Trade-offs between Entanglement and Communication
- URL: http://arxiv.org/abs/2306.01233v1
- Date: Fri, 2 Jun 2023 01:49:39 GMT
- Title: Trade-offs between Entanglement and Communication
- Authors: Srinivasan Arunachalam and Uma Girish
- Abstract summary: We show that quantum simultaneous protocols with $tildeTheta(k5 log3 n)$ qubits of entanglement can exponentially outperform two-way randomized protocols with $O(k)$ qubits of entanglement.
Prior to our work, only a relational separation was known.
- Score: 5.88864611435337
- License: http://arxiv.org/licenses/nonexclusive-distrib/1.0/
- Abstract: We study the advantages of quantum communication models over classical
communication models that are equipped with a limited number of qubits of
entanglement. In this direction, we give explicit partial functions on $n$ bits
for which reducing the entanglement increases the classical communication
complexity exponentially. Our separations are as follows. For every $k\ge 1$:
$Q\|^*$ versus $R2^*$: We show that quantum simultaneous protocols with
$\tilde{\Theta}(k^5 \log^3 n)$ qubits of entanglement can exponentially
outperform two-way randomized protocols with $O(k)$ qubits of entanglement.

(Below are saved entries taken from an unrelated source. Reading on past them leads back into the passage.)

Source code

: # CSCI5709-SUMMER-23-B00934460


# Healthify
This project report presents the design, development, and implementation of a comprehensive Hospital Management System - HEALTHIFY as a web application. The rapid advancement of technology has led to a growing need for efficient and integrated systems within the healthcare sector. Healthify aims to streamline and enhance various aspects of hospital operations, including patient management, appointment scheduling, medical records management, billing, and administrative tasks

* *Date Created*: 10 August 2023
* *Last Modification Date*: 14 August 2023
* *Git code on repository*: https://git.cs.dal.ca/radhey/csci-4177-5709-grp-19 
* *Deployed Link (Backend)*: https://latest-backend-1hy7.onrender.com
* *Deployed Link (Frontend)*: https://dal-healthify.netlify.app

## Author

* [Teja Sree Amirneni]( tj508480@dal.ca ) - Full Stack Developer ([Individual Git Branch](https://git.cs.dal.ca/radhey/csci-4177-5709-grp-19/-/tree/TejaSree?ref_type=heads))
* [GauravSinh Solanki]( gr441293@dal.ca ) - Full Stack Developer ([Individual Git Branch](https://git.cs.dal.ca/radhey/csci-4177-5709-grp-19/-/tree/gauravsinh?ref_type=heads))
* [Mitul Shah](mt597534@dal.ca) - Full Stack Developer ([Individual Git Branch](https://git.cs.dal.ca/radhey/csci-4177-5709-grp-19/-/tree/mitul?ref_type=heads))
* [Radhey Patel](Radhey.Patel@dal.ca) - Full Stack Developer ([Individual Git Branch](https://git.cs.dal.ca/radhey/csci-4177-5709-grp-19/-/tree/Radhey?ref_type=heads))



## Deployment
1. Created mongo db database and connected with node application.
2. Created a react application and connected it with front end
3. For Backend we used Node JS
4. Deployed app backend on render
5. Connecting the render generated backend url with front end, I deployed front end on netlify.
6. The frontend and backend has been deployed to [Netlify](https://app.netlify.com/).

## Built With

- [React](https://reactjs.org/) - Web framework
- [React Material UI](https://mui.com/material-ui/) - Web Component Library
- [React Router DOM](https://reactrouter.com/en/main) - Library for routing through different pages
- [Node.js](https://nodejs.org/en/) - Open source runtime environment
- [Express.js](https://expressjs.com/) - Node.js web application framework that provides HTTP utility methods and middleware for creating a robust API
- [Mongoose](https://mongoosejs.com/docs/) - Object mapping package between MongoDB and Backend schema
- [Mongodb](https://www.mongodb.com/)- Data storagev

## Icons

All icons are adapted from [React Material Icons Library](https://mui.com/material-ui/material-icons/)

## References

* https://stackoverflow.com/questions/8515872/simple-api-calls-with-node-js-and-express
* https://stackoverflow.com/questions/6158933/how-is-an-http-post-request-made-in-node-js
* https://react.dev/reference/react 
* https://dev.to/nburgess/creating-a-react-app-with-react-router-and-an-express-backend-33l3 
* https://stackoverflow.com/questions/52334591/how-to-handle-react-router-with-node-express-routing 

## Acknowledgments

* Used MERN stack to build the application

This resolves an open problem from [Gav08] and improves the state-of-the-art
separations between quantum simultaneous protocols with entanglement and
two-way randomized protocols without entanglement [Gav19, GRT22].
$R\|^*$ versus $Q\|^*$: We show that classical simultaneous protocols with
$\tilde{\Theta}(k \log n)$ qubits of entanglement can exponentially outperform
quantum simultaneous protocols with $O(k)$ qubits of entanglement, resolving an
open question from [GKRW06, Gav19]. The best result prior to our work was a
relational separation against protocols without entanglement [GKRW06].
$R\|^*$ versus $R1^*$: We show that classical simultaneous protocols with
$\tilde{\Theta}(k\log n)$ qubits of entanglement can exponentially outperform
randomized one-way protocols with $O(k)$ qubits of entanglement. Prior to our
work, only a relational separation was known [Gav08].